Editor’s Note: We thank Professor Fan for giving us the permission of translating this paper into English and publish it on www.ChinaUSFriendship.com; this paper first appeared on the 9th volume of the Cultural Relics World in 2012.
The oracle-bone inscriptions were used by the royal family of the late Shang Dynasty to record activities of their daily divinations. In fact, they also engraved texts of important meanings on bronze (Figure 8), jade (Figure 9) and stone tools. La Venta was the center of the Olmec culture in its heyday; its geographical site was near the Gulf of Mexico on the east coast of Mexico (Figure 10). The Olmec culture was widely distributed in its heyday and the texts remained on the jade tablets in the La Venta ruins were consistent with the Chinese oracle-bone inscriptions. Therefore, in addition to the above-mentioned texts, should there also be other texts left in the La Venta ruins? With this question in mind, when I was investigating the large quantity of Olmec artifacts unearthed at La Venta and stored in the Villahermosa Museum, I even found a stone resonator (Figure 11) carved with oracle-bone inscriptions. Such stone resonators were used as a percussion instrument. Its shape was basically the same as a stone chime unearthed in China (Figure 12). On this stone resonator were two lines of engraved inscriptions with each having four characters arranged horizontally. After deciphering this ancient text structure, reading from left to right they were “戉尹入三” (Yue Yin Ru San). In the simplified form, the character "磬" (qing resonator) was written as “ㄩ” without sealing the box, as a possible symbol for its specification. It could be deciphered as “石三（此）磬用” (“stone three (this) resonator use,” character by character).” “尹” (yin) in the oracle-bone inscriptions meant the official in charge of the local government affairs.  “戉” (Yue) was the name of the place. So, “戉尹” meant the local official at Yue. “入” (“into”) has been explained earlier to have another meaning of “rendering tribute“ by the local government to the royal family of the central government. In Lady Fu Hao’s (Fu Hao妇好) tomb at Anyang excavated in 1976, a stone chime was unearthed with the engraved characters “妊竹入石” (“Ren Zhu ru shi”) on it. Another jade dagger-axe engraved with “卢方皆入戈五” (the Lu Fang 卢方tribe), Jie (jie皆is the name of the leader), ru (enter 入), ge (dagger-axe 戈), wu (five五)) was the information of the tangibles that the leader Jie of the Lu Fang tribe presented to the king of Shang (Figure 14),  which can be confirmed with the account of the oracle-bone inscriptions.

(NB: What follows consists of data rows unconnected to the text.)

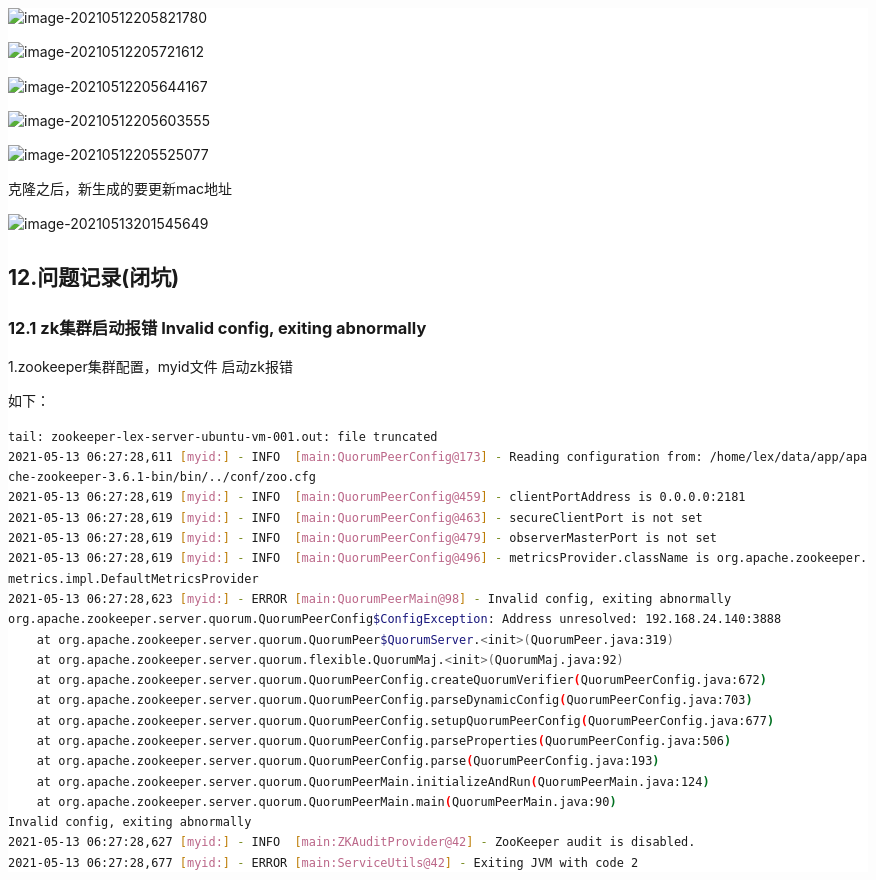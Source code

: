 ![image-20210512205821780](https://raw.githubusercontent.com/nanjinglex/markdownPic/main/markdownpic/image-20210512205821780.png)

![image-20210512205721612](https://raw.githubusercontent.com/nanjinglex/markdownPic/main/markdownpic/image-20210512205721612.png)

![image-20210512205644167](https://raw.githubusercontent.com/nanjinglex/markdownPic/main/markdownpic/image-20210512205644167.png)

![image-20210512205603555](https://raw.githubusercontent.com/nanjinglex/markdownPic/main/markdownpic/image-20210512205603555.png)

![image-20210512205525077](https://raw.githubusercontent.com/nanjinglex/markdownPic/main/markdownpic/image-20210512205525077.png)





克隆之后，新生成的要更新mac地址

![image-20210513201545649](https://raw.githubusercontent.com/nanjinglex/markdownPic/main/markdownpic/image-20210513201545649.png)







## 12.问题记录(闭坑)

### 12.1  zk集群启动报错 Invalid config, exiting abnormally

1.zookeeper集群配置，myid文件  启动zk报错

如下：

```sh
tail: zookeeper-lex-server-ubuntu-vm-001.out: file truncated
2021-05-13 06:27:28,611 [myid:] - INFO  [main:QuorumPeerConfig@173] - Reading configuration from: /home/lex/data/app/apache-zookeeper-3.6.1-bin/bin/../conf/zoo.cfg
2021-05-13 06:27:28,619 [myid:] - INFO  [main:QuorumPeerConfig@459] - clientPortAddress is 0.0.0.0:2181
2021-05-13 06:27:28,619 [myid:] - INFO  [main:QuorumPeerConfig@463] - secureClientPort is not set
2021-05-13 06:27:28,619 [myid:] - INFO  [main:QuorumPeerConfig@479] - observerMasterPort is not set
2021-05-13 06:27:28,619 [myid:] - INFO  [main:QuorumPeerConfig@496] - metricsProvider.className is org.apache.zookeeper.metrics.impl.DefaultMetricsProvider
2021-05-13 06:27:28,623 [myid:] - ERROR [main:QuorumPeerMain@98] - Invalid config, exiting abnormally
org.apache.zookeeper.server.quorum.QuorumPeerConfig$ConfigException: Address unresolved: 192.168.24.140:3888  
	at org.apache.zookeeper.server.quorum.QuorumPeer$QuorumServer.<init>(QuorumPeer.java:319)
	at org.apache.zookeeper.server.quorum.flexible.QuorumMaj.<init>(QuorumMaj.java:92)
	at org.apache.zookeeper.server.quorum.QuorumPeerConfig.createQuorumVerifier(QuorumPeerConfig.java:672)
	at org.apache.zookeeper.server.quorum.QuorumPeerConfig.parseDynamicConfig(QuorumPeerConfig.java:703)
	at org.apache.zookeeper.server.quorum.QuorumPeerConfig.setupQuorumPeerConfig(QuorumPeerConfig.java:677)
	at org.apache.zookeeper.server.quorum.QuorumPeerConfig.parseProperties(QuorumPeerConfig.java:506)
	at org.apache.zookeeper.server.quorum.QuorumPeerConfig.parse(QuorumPeerConfig.java:193)
	at org.apache.zookeeper.server.quorum.QuorumPeerMain.initializeAndRun(QuorumPeerMain.java:124)
	at org.apache.zookeeper.server.quorum.QuorumPeerMain.main(QuorumPeerMain.java:90)
Invalid config, exiting abnormally
2021-05-13 06:27:28,627 [myid:] - INFO  [main:ZKAuditProvider@42] - ZooKeeper audit is disabled.
2021-05-13 06:27:28,677 [myid:] - ERROR [main:ServiceUtils@42] - Exiting JVM with code 2

```
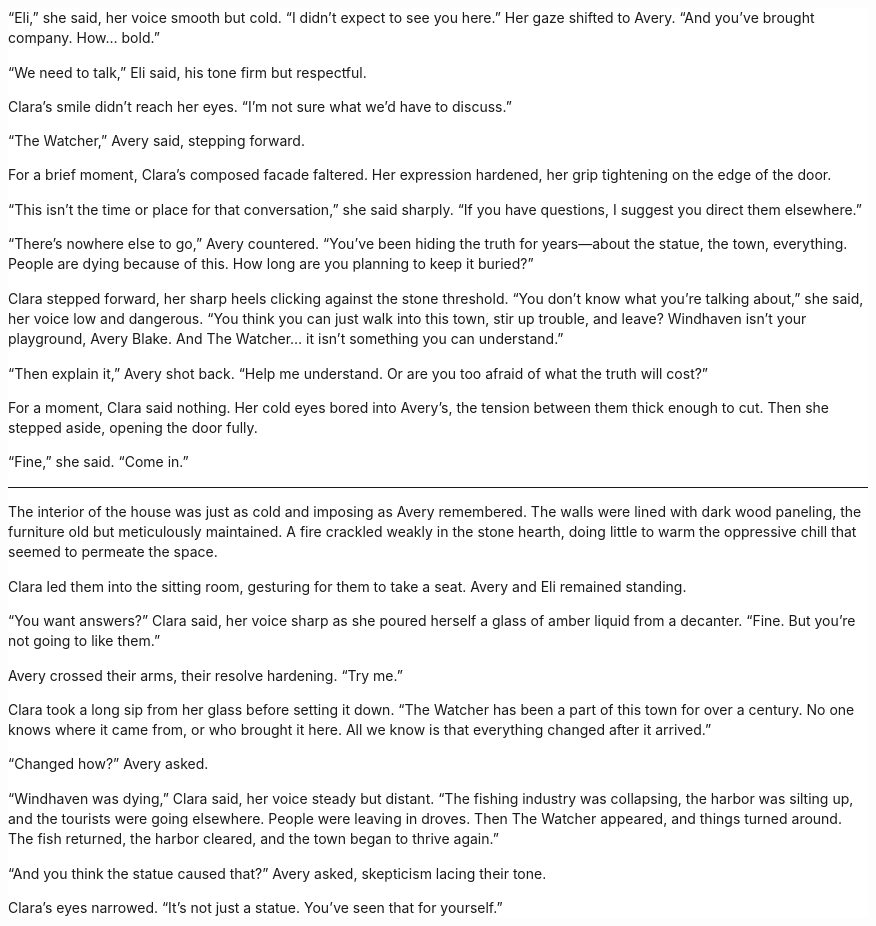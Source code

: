 “Eli,” she said, her voice smooth but cold. “I didn’t expect to see you here.” Her gaze shifted to Avery. “And you’ve brought company. How… bold.”  

“We need to talk,” Eli said, his tone firm but respectful.  

Clara’s smile didn’t reach her eyes. “I’m not sure what we’d have to discuss.”  

“The Watcher,” Avery said, stepping forward.  

For a brief moment, Clara’s composed facade faltered. Her expression hardened, her grip tightening on the edge of the door.  

“This isn’t the time or place for that conversation,” she said sharply. “If you have questions, I suggest you direct them elsewhere.”  

“There’s nowhere else to go,” Avery countered. “You’ve been hiding the truth for years—about the statue, the town, everything. People are dying because of this. How long are you planning to keep it buried?”  

Clara stepped forward, her sharp heels clicking against the stone threshold. “You don’t know what you’re talking about,” she said, her voice low and dangerous. “You think you can just walk into this town, stir up trouble, and leave? Windhaven isn’t your playground, Avery Blake. And The Watcher… it isn’t something you can understand.”  

“Then explain it,” Avery shot back. “Help me understand. Or are you too afraid of what the truth will cost?”  

For a moment, Clara said nothing. Her cold eyes bored into Avery’s, the tension between them thick enough to cut. Then she stepped aside, opening the door fully.  

“Fine,” she said. “Come in.”  

---

The interior of the house was just as cold and imposing as Avery remembered. The walls were lined with dark wood paneling, the furniture old but meticulously maintained. A fire crackled weakly in the stone hearth, doing little to warm the oppressive chill that seemed to permeate the space.  

Clara led them into the sitting room, gesturing for them to take a seat. Avery and Eli remained standing.  

“You want answers?” Clara said, her voice sharp as she poured herself a glass of amber liquid from a decanter. “Fine. But you’re not going to like them.”  

Avery crossed their arms, their resolve hardening. “Try me.”  

Clara took a long sip from her glass before setting it down. “The Watcher has been a part of this town for over a century. No one knows where it came from, or who brought it here. All we know is that everything changed after it arrived.”  

“Changed how?” Avery asked.  

“Windhaven was dying,” Clara said, her voice steady but distant. “The fishing industry was collapsing, the harbor was silting up, and the tourists were going elsewhere. People were leaving in droves. Then The Watcher appeared, and things turned around. The fish returned, the harbor cleared, and the town began to thrive again.”  

“And you think the statue caused that?” Avery asked, skepticism lacing their tone.  

Clara’s eyes narrowed. “It’s not just a statue. You’ve seen that for yourself.”  
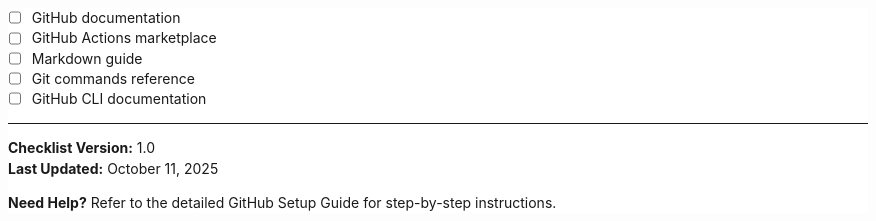 - [ ] GitHub documentation
- [ ] GitHub Actions marketplace
- [ ] Markdown guide
- [ ] Git commands reference
- [ ] GitHub CLI documentation

---

**Checklist Version:** 1.0  
**Last Updated:** October 11, 2025  

**Need Help?** Refer to the detailed GitHub Setup Guide for step-by-step instructions.

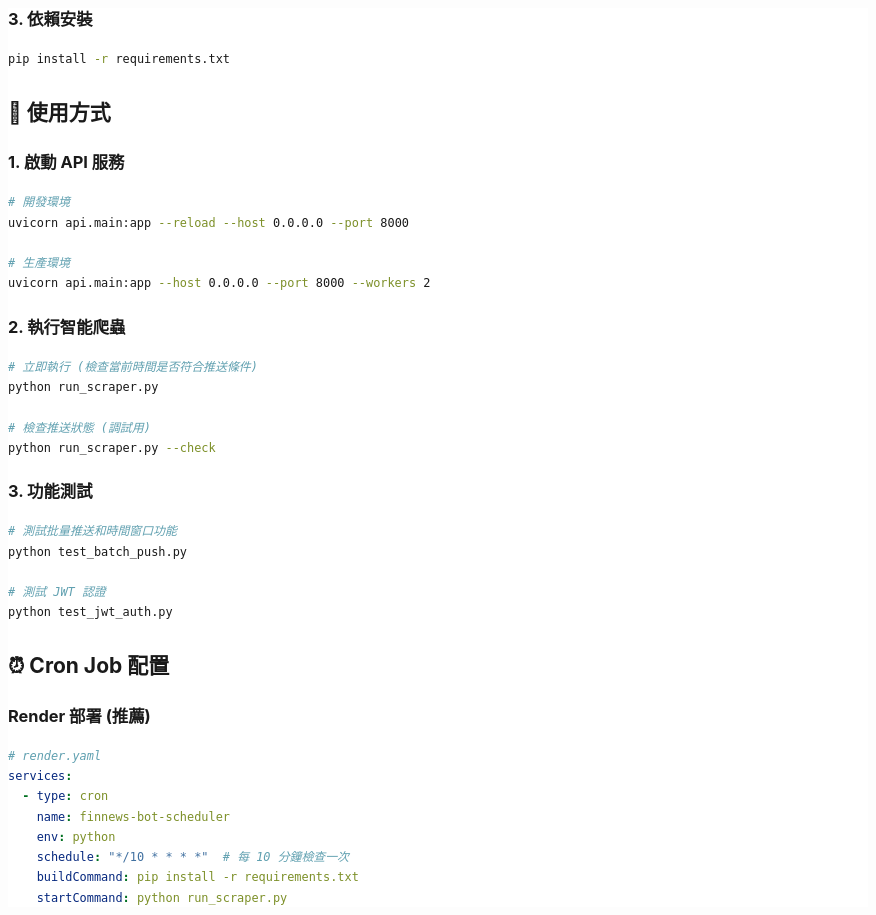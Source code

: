 ### 3. **依賴安裝**

```bash
pip install -r requirements.txt
```

## 🚀 **使用方式**

### 1. **啟動 API 服務**

```bash
# 開發環境
uvicorn api.main:app --reload --host 0.0.0.0 --port 8000

# 生產環境
uvicorn api.main:app --host 0.0.0.0 --port 8000 --workers 2
```

### 2. **執行智能爬蟲**

```bash
# 立即執行 (檢查當前時間是否符合推送條件)
python run_scraper.py

# 檢查推送狀態 (調試用)
python run_scraper.py --check
```

### 3. **功能測試**

```bash
# 測試批量推送和時間窗口功能
python test_batch_push.py

# 測試 JWT 認證
python test_jwt_auth.py
```

## ⏰ **Cron Job 配置**

### Render 部署 (推薦)

```yaml
# render.yaml
services:
  - type: cron
    name: finnews-bot-scheduler
    env: python
    schedule: "*/10 * * * *"  # 每 10 分鐘檢查一次
    buildCommand: pip install -r requirements.txt
    startCommand: python run_scraper.py
```
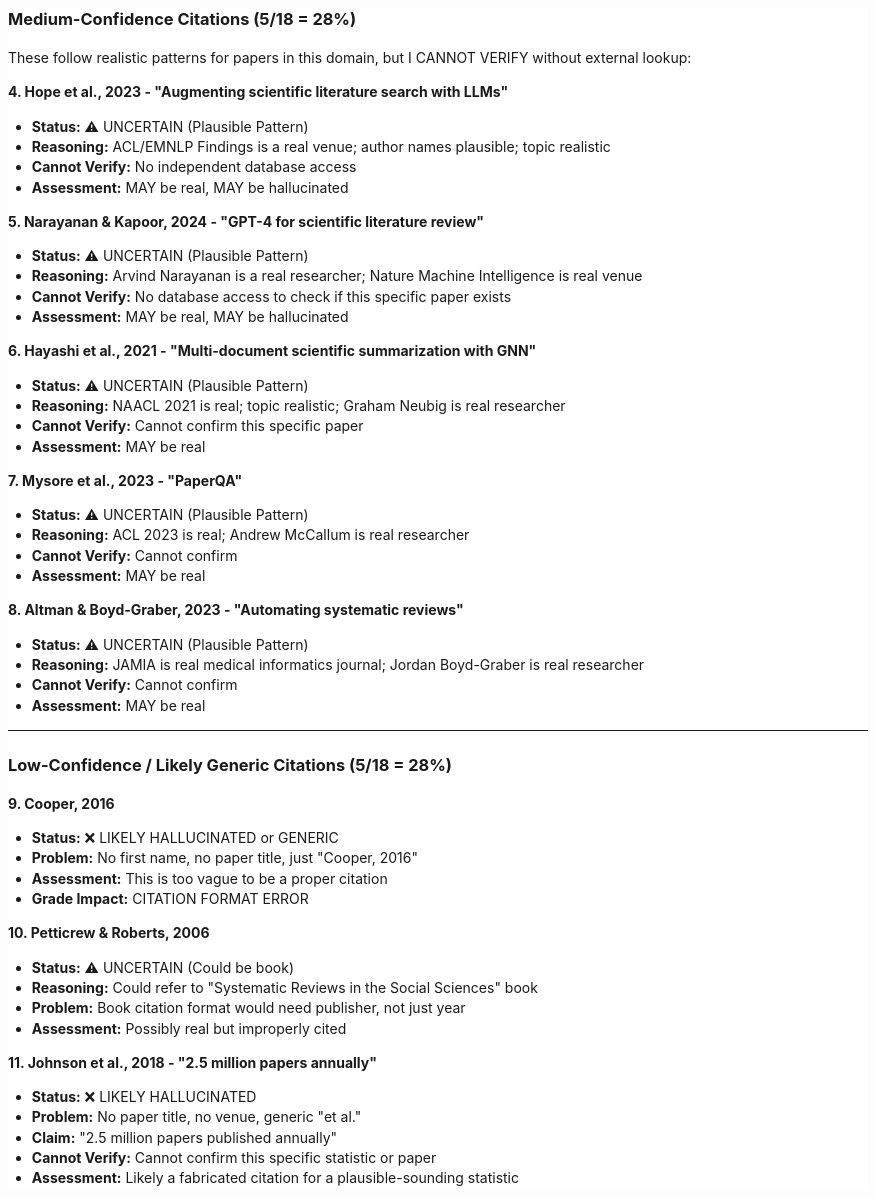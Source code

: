 ### Medium-Confidence Citations (5/18 = 28%)

These follow realistic patterns for papers in this domain, but I CANNOT VERIFY without external lookup:

**4. Hope et al., 2023 - "Augmenting scientific literature search with LLMs"**
- **Status:** ⚠️ UNCERTAIN (Plausible Pattern)
- **Reasoning:** ACL/EMNLP Findings is a real venue; author names plausible; topic realistic
- **Cannot Verify:** No independent database access
- **Assessment:** MAY be real, MAY be hallucinated

**5. Narayanan & Kapoor, 2024 - "GPT-4 for scientific literature review"**
- **Status:** ⚠️ UNCERTAIN (Plausible Pattern)
- **Reasoning:** Arvind Narayanan is a real researcher; Nature Machine Intelligence is real venue
- **Cannot Verify:** No database access to check if this specific paper exists
- **Assessment:** MAY be real, MAY be hallucinated

**6. Hayashi et al., 2021 - "Multi-document scientific summarization with GNN"**
- **Status:** ⚠️ UNCERTAIN (Plausible Pattern)
- **Reasoning:** NAACL 2021 is real; topic realistic; Graham Neubig is real researcher
- **Cannot Verify:** Cannot confirm this specific paper
- **Assessment:** MAY be real

**7. Mysore et al., 2023 - "PaperQA"**
- **Status:** ⚠️ UNCERTAIN (Plausible Pattern)
- **Reasoning:** ACL 2023 is real; Andrew McCallum is real researcher
- **Cannot Verify:** Cannot confirm
- **Assessment:** MAY be real

**8. Altman & Boyd-Graber, 2023 - "Automating systematic reviews"**
- **Status:** ⚠️ UNCERTAIN (Plausible Pattern)
- **Reasoning:** JAMIA is real medical informatics journal; Jordan Boyd-Graber is real researcher
- **Cannot Verify:** Cannot confirm
- **Assessment:** MAY be real

---

### Low-Confidence / Likely Generic Citations (5/18 = 28%)

**9. Cooper, 2016**
- **Status:** ❌ LIKELY HALLUCINATED or GENERIC
- **Problem:** No first name, no paper title, just "Cooper, 2016"
- **Assessment:** This is too vague to be a proper citation
- **Grade Impact:** CITATION FORMAT ERROR

**10. Petticrew & Roberts, 2006**
- **Status:** ⚠️ UNCERTAIN (Could be book)
- **Reasoning:** Could refer to "Systematic Reviews in the Social Sciences" book
- **Problem:** Book citation format would need publisher, not just year
- **Assessment:** Possibly real but improperly cited

**11. Johnson et al., 2018 - "2.5 million papers annually"**
- **Status:** ❌ LIKELY HALLUCINATED
- **Problem:** No paper title, no venue, generic "et al."
- **Claim:** "2.5 million papers published annually"
- **Cannot Verify:** Cannot confirm this specific statistic or paper
- **Assessment:** Likely a fabricated citation for a plausible-sounding statistic
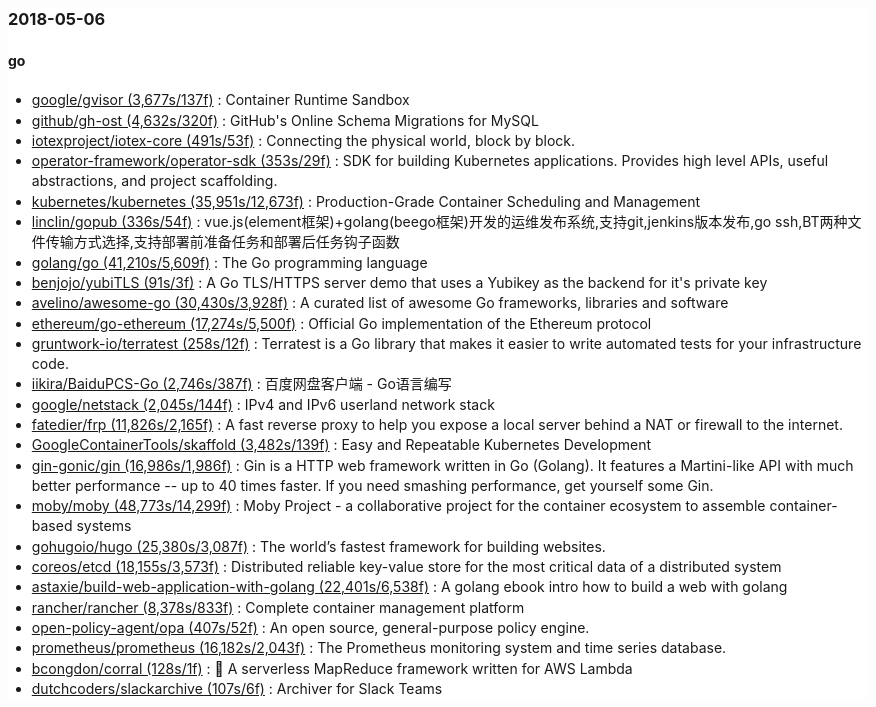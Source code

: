 ### 2018-05-06

#### go
* [google/gvisor (3,677s/137f)](https://github.com/google/gvisor) : Container Runtime Sandbox
* [github/gh-ost (4,632s/320f)](https://github.com/github/gh-ost) : GitHub's Online Schema Migrations for MySQL
* [iotexproject/iotex-core (491s/53f)](https://github.com/iotexproject/iotex-core) : Connecting the physical world, block by block.
* [operator-framework/operator-sdk (353s/29f)](https://github.com/operator-framework/operator-sdk) : SDK for building Kubernetes applications. Provides high level APIs, useful abstractions, and project scaffolding.
* [kubernetes/kubernetes (35,951s/12,673f)](https://github.com/kubernetes/kubernetes) : Production-Grade Container Scheduling and Management
* [linclin/gopub (336s/54f)](https://github.com/linclin/gopub) : vue.js(element框架)+golang(beego框架)开发的运维发布系统,支持git,jenkins版本发布,go ssh,BT两种文件传输方式选择,支持部署前准备任务和部署后任务钩子函数
* [golang/go (41,210s/5,609f)](https://github.com/golang/go) : The Go programming language
* [benjojo/yubiTLS (91s/3f)](https://github.com/benjojo/yubiTLS) : A Go TLS/HTTPS server demo that uses a Yubikey as the backend for it's private key
* [avelino/awesome-go (30,430s/3,928f)](https://github.com/avelino/awesome-go) : A curated list of awesome Go frameworks, libraries and software
* [ethereum/go-ethereum (17,274s/5,500f)](https://github.com/ethereum/go-ethereum) : Official Go implementation of the Ethereum protocol
* [gruntwork-io/terratest (258s/12f)](https://github.com/gruntwork-io/terratest) : Terratest is a Go library that makes it easier to write automated tests for your infrastructure code.
* [iikira/BaiduPCS-Go (2,746s/387f)](https://github.com/iikira/BaiduPCS-Go) : 百度网盘客户端 - Go语言编写
* [google/netstack (2,045s/144f)](https://github.com/google/netstack) : IPv4 and IPv6 userland network stack
* [fatedier/frp (11,826s/2,165f)](https://github.com/fatedier/frp) : A fast reverse proxy to help you expose a local server behind a NAT or firewall to the internet.
* [GoogleContainerTools/skaffold (3,482s/139f)](https://github.com/GoogleContainerTools/skaffold) : Easy and Repeatable Kubernetes Development
* [gin-gonic/gin (16,986s/1,986f)](https://github.com/gin-gonic/gin) : Gin is a HTTP web framework written in Go (Golang). It features a Martini-like API with much better performance -- up to 40 times faster. If you need smashing performance, get yourself some Gin.
* [moby/moby (48,773s/14,299f)](https://github.com/moby/moby) : Moby Project - a collaborative project for the container ecosystem to assemble container-based systems
* [gohugoio/hugo (25,380s/3,087f)](https://github.com/gohugoio/hugo) : The world’s fastest framework for building websites.
* [coreos/etcd (18,155s/3,573f)](https://github.com/coreos/etcd) : Distributed reliable key-value store for the most critical data of a distributed system
* [astaxie/build-web-application-with-golang (22,401s/6,538f)](https://github.com/astaxie/build-web-application-with-golang) : A golang ebook intro how to build a web with golang
* [rancher/rancher (8,378s/833f)](https://github.com/rancher/rancher) : Complete container management platform
* [open-policy-agent/opa (407s/52f)](https://github.com/open-policy-agent/opa) : An open source, general-purpose policy engine.
* [prometheus/prometheus (16,182s/2,043f)](https://github.com/prometheus/prometheus) : The Prometheus monitoring system and time series database.
* [bcongdon/corral (128s/1f)](https://github.com/bcongdon/corral) : 🐎 A serverless MapReduce framework written for AWS Lambda
* [dutchcoders/slackarchive (107s/6f)](https://github.com/dutchcoders/slackarchive) : Archiver for Slack Teams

MMany records in oracle-bone inscriptions listed the content of the tribute that the officials of the local government rendered to the central dynasty, for example:
虎入百 (Hu虎 ru入bai百) meant the magistrate Hu of the ancient tribe/seigneur state rendering tribute (入) of hundred (百) slaves/tortoise shells to the central dynasty). (《He Ji》 9272 《合集》9272)
竹入十 (Zhu竹 ru入 shi十) meant the magistrate Zhu of the ancient tribe/seigneur state rendering tribute of ten (十) slaves/tortoise shells to the central dynasty). (《Yi 》4525 《乙》4525)
郑入二十 (Zhen郑 ru入 er shi二十) meant the magistrate Zhen of the ancient tribe/seigneur state rendering tribute of twenty (二十) slaves/tortoise shells to the central dynasty). (《Yi》5407《乙》5407)
A similar case was “Yue Yin ru san” (“戉尹入三”). Therefore, "Yue Yin ru san" was clearly speaking of the magistrate Yin at the Yue place rendering tribute of three (san三) stone resonators to the central authority of the La Venta regime. “石三（此）磬用” (“stone three (this) resonator use”) meant that among the three stone resonators, this one was accepted for use. At this point, we have reason to believe that the widely used writing in the Olmec culture was very possibly the commonly used oracle-bone inscriptions of the Yinxu, which would have been introduced to Mexico in the late Shang Dynasty. In connection with the Zhouyuan oracle-bone inscriptions discovered a few years ago in the Zhouyuan region of the Shanxi Province, there was amazing consistency between the text of the Zhouyuan oracle-bone inscriptions of the King Wen period and the Yinxu oracle-bone inscriptions. It is sufficient to show that in the late Shang Dynasty unified text was commonly used in considerable geographical ranges.  Not surprisingly, the Yin descendants were still using their hometown oracle-bone inscriptions after they fled to Mexico.
It is worth noting that the facial characteristics of the Olmec people not only looked similar to the Chinese people, but their living customs were also consistent with the Yin people of the late Shang Dynasty. For example, the posture of the Yin people was generally kneel sitting. That was the case for the jade statues among the unearthed jade artifacts (Figure 15). In the Olmec culture of Mexico, we also saw that there were a considerable number of human figures carved from stones in a kneel-sitting position (Figure 16).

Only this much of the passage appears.